Fair Use, the Internet Archive and the Public Domain (+ opportunities)
In this email...our latest episode + links to artist opportunities.
Our new episode: Fair Use, The Internet Archive and the Public Domain
Find it on our website. Listen or read the transcript. You can also listen on Apple, Spotify, and elsewhere, or subscribe to our RSS feed.
In this season of the podcast we’re working in collaboration with the Engelberg Center on Innovation Law and Policy at NYU Law. In addition to our usual crop of artists and programmers we’re adding in legal scholars to help us unpack some of the thorny issues for those working in art and code as they unleash their work into the world.

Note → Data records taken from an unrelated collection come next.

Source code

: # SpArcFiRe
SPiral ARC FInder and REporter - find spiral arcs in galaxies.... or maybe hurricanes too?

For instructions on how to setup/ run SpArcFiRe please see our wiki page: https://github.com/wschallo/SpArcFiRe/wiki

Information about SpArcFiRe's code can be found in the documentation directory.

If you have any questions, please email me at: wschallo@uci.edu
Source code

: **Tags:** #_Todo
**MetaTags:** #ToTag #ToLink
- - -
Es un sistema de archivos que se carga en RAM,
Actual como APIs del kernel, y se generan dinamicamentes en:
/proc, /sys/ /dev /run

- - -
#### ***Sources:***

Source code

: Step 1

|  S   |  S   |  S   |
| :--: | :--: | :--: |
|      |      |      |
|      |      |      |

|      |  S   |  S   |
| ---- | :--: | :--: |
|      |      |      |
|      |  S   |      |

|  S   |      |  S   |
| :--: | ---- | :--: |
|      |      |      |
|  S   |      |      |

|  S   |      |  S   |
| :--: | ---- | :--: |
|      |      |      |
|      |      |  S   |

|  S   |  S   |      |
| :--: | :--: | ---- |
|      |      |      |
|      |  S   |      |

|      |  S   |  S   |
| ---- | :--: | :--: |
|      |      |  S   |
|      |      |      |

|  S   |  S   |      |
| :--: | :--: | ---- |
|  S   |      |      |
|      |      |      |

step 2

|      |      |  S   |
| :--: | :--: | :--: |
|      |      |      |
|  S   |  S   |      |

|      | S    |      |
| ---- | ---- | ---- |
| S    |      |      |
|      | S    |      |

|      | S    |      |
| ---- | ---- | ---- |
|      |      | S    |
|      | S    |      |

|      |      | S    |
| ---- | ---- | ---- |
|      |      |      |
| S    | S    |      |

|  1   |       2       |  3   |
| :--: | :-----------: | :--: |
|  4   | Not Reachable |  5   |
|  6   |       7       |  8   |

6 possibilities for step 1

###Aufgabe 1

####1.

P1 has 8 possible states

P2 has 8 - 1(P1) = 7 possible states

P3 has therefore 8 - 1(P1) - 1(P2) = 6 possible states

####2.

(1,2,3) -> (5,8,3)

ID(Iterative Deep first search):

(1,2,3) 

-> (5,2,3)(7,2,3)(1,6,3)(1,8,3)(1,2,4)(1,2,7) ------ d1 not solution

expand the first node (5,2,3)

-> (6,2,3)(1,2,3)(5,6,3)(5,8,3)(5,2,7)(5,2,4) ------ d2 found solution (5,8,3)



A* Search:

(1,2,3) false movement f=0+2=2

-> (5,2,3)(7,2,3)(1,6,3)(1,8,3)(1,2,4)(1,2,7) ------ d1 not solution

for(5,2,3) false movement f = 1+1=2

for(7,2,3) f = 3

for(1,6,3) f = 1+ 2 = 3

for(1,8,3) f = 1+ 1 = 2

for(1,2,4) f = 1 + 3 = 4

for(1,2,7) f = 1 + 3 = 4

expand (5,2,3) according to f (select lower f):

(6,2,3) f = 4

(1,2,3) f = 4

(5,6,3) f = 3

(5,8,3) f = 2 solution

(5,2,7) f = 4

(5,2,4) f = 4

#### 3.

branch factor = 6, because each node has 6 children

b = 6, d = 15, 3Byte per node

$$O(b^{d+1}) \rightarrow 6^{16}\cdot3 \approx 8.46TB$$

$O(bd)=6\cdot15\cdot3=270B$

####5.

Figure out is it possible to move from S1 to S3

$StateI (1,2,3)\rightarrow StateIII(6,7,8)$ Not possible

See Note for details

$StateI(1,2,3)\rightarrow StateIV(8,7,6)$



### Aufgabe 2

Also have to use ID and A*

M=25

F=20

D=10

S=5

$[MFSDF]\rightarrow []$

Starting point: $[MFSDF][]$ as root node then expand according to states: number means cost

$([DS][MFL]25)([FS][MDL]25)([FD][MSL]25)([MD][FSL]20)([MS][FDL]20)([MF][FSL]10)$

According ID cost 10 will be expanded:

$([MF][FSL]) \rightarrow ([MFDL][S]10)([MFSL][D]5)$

When you look for creative work online without any restrictions on what you can do with it, you’re looking for work that is part of what we call the public domain. That’s the term for creative works that are completely unrestricted for re-use.
We can think of the public domain as a common good. There is no copyright, no ownership by an individual or entity. Anyone may use the work without getting any permission or other approval. Works older than a particular time period are automatically in the public domain - we can think of Shakespeare’s work, or greek statues for example. But also works where the artist signed away their rights, or works where the copyright expired, and works where the artist specifically allows reuse or works that are not allowed to be copyrighted for various reasons. For example, a lot of US Government works are in the public domain.
In this episode we speak with Brewster Kahle, the Founder and Chief Librarian of the Internet Archive, a nonprofit digital library in San Francisco, California. In the words of Brewster Kahle, the Internet Archive aims to be “the Library of Alexandria for the digital age.” It holds millions of videos, software, books, images, concert recordings, and hundreds of billions of archived websites.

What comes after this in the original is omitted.